Required work — Give the entries back exactly, dropping each image.

───── Input records

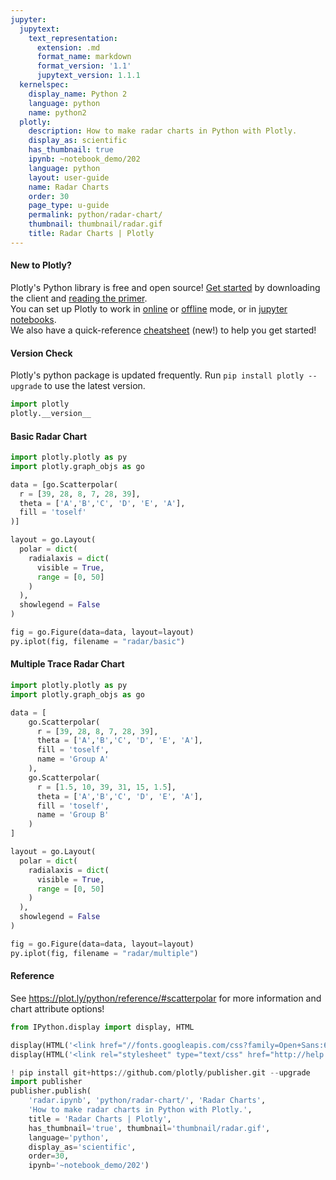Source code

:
 ```yaml
---
jupyter:
  jupytext:
    text_representation:
      extension: .md
      format_name: markdown
      format_version: '1.1'
      jupytext_version: 1.1.1
  kernelspec:
    display_name: Python 2
    language: python
    name: python2
  plotly:
    description: How to make radar charts in Python with Plotly.
    display_as: scientific
    has_thumbnail: true
    ipynb: ~notebook_demo/202
    language: python
    layout: user-guide
    name: Radar Charts
    order: 30
    page_type: u-guide
    permalink: python/radar-chart/
    thumbnail: thumbnail/radar.gif
    title: Radar Charts | Plotly
---
```


#### New to Plotly?
Plotly's Python library is free and open source! [Get started](https://plot.ly/python/getting-started/) by downloading the client and [reading the primer](https://plot.ly/python/getting-started/).
<br>You can set up Plotly to work in [online](https://plot.ly/python/getting-started/#initialization-for-online-plotting) or [offline](https://plot.ly/python/getting-started/#initialization-for-offline-plotting) mode, or in [jupyter notebooks](https://plot.ly/python/getting-started/#start-plotting-online).
<br>We also have a quick-reference [cheatsheet](https://images.plot.ly/plotly-documentation/images/python_cheat_sheet.pdf) (new!) to help you get started!


#### Version Check
Plotly's python package is updated frequently. Run `pip install plotly --upgrade` to use the latest version.

```python
import plotly
plotly.__version__
```

#### Basic Radar Chart

```python
import plotly.plotly as py
import plotly.graph_objs as go

data = [go.Scatterpolar(
  r = [39, 28, 8, 7, 28, 39],
  theta = ['A','B','C', 'D', 'E', 'A'],
  fill = 'toself'
)]

layout = go.Layout(
  polar = dict(
    radialaxis = dict(
      visible = True,
      range = [0, 50]
    )
  ),
  showlegend = False
)

fig = go.Figure(data=data, layout=layout)
py.iplot(fig, filename = "radar/basic")
```

#### Multiple Trace Radar Chart

```python
import plotly.plotly as py
import plotly.graph_objs as go

data = [
    go.Scatterpolar(
      r = [39, 28, 8, 7, 28, 39],
      theta = ['A','B','C', 'D', 'E', 'A'],
      fill = 'toself',
      name = 'Group A'
    ),
    go.Scatterpolar(
      r = [1.5, 10, 39, 31, 15, 1.5],
      theta = ['A','B','C', 'D', 'E', 'A'],
      fill = 'toself',
      name = 'Group B'
    )
]

layout = go.Layout(
  polar = dict(
    radialaxis = dict(
      visible = True,
      range = [0, 50]
    )
  ),
  showlegend = False
)

fig = go.Figure(data=data, layout=layout)
py.iplot(fig, filename = "radar/multiple")
```

#### Reference
See https://plot.ly/python/reference/#scatterpolar for more information and chart attribute options!

```python
from IPython.display import display, HTML

display(HTML('<link href="//fonts.googleapis.com/css?family=Open+Sans:600,400,300,200|Inconsolata|Ubuntu+Mono:400,700" rel="stylesheet" type="text/css" />'))
display(HTML('<link rel="stylesheet" type="text/css" href="http://help.plot.ly/documentation/all_static/css/ipython-notebook-custom.css">'))

! pip install git+https://github.com/plotly/publisher.git --upgrade
import publisher
publisher.publish(
    'radar.ipynb', 'python/radar-chart/', 'Radar Charts',
    'How to make radar charts in Python with Plotly.',
    title = 'Radar Charts | Plotly',
    has_thumbnail='true', thumbnail='thumbnail/radar.gif', 
    language='python', 
    display_as='scientific',
    order=30, 
    ipynb='~notebook_demo/202')
```

```python

```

──────────

Written solution —
Source code

:
 ```yaml
---
jupyter:
  jupytext:
    text_representation:
      extension: .md
      format_name: markdown
      format_version: '1.1'
      jupytext_version: 1.1.1
  kernelspec:
    display_name: Python 2
    language: python
    name: python2
  plotly:
    description: How to make radar charts in Python with Plotly.
    display_as: scientific
    has_thumbnail: true
    ipynb: ~notebook_demo/202
    language: python
    layout: user-guide
    name: Radar Charts
    order: 30
    page_type: u-guide
    permalink: python/radar-chart/
    thumbnail: thumbnail/radar.gif
    title: Radar Charts | Plotly
---
```


#### New to Plotly?
Plotly's Python library is free and open source! [Get started](https://plot.ly/python/getting-started/) by downloading the client and [reading the primer](https://plot.ly/python/getting-started/).
<br>You can set up Plotly to work in [online](https://plot.ly/python/getting-started/#initialization-for-online-plotting) or [offline](https://plot.ly/python/getting-started/#initialization-for-offline-plotting) mode, or in [jupyter notebooks](https://plot.ly/python/getting-started/#start-plotting-online).
<br>We also have a quick-reference [cheatsheet](https://images.plot.ly/plotly-documentation/images/python_cheat_sheet.pdf) (new!) to help you get started!


#### Version Check
Plotly's python package is updated frequently. Run `pip install plotly --upgrade` to use the latest version.

```python
import plotly
plotly.__version__
```

#### Basic Radar Chart

```python
import plotly.plotly as py
import plotly.graph_objs as go

data = [go.Scatterpolar(
  r = [39, 28, 8, 7, 28, 39],
  theta = ['A','B','C', 'D', 'E', 'A'],
  fill = 'toself'
)]

layout = go.Layout(
  polar = dict(
    radialaxis = dict(
      visible = True,
      range = [0, 50]
    )
  ),
  showlegend = False
)

fig = go.Figure(data=data, layout=layout)
py.iplot(fig, filename = "radar/basic")
```

#### Multiple Trace Radar Chart

```python
import plotly.plotly as py
import plotly.graph_objs as go

data = [
    go.Scatterpolar(
      r = [39, 28, 8, 7, 28, 39],
      theta = ['A','B','C', 'D', 'E', 'A'],
      fill = 'toself',
      name = 'Group A'
    ),
    go.Scatterpolar(
      r = [1.5, 10, 39, 31, 15, 1.5],
      theta = ['A','B','C', 'D', 'E', 'A'],
      fill = 'toself',
      name = 'Group B'
    )
]

layout = go.Layout(
  polar = dict(
    radialaxis = dict(
      visible = True,
      range = [0, 50]
    )
  ),
  showlegend = False
)

fig = go.Figure(data=data, layout=layout)
py.iplot(fig, filename = "radar/multiple")
```

#### Reference
See https://plot.ly/python/reference/#scatterpolar for more information and chart attribute options!

```python
from IPython.display import display, HTML

display(HTML('<link href="//fonts.googleapis.com/css?family=Open+Sans:600,400,300,200|Inconsolata|Ubuntu+Mono:400,700" rel="stylesheet" type="text/css" />'))
display(HTML('<link rel="stylesheet" type="text/css" href="http://help.plot.ly/documentation/all_static/css/ipython-notebook-custom.css">'))

! pip install git+https://github.com/plotly/publisher.git --upgrade
import publisher
publisher.publish(
    'radar.ipynb', 'python/radar-chart/', 'Radar Charts',
    'How to make radar charts in Python with Plotly.',
    title = 'Radar Charts | Plotly',
    has_thumbnail='true', thumbnail='thumbnail/radar.gif', 
    language='python', 
    display_as='scientific',
    order=30, 
    ipynb='~notebook_demo/202')
```

```python

```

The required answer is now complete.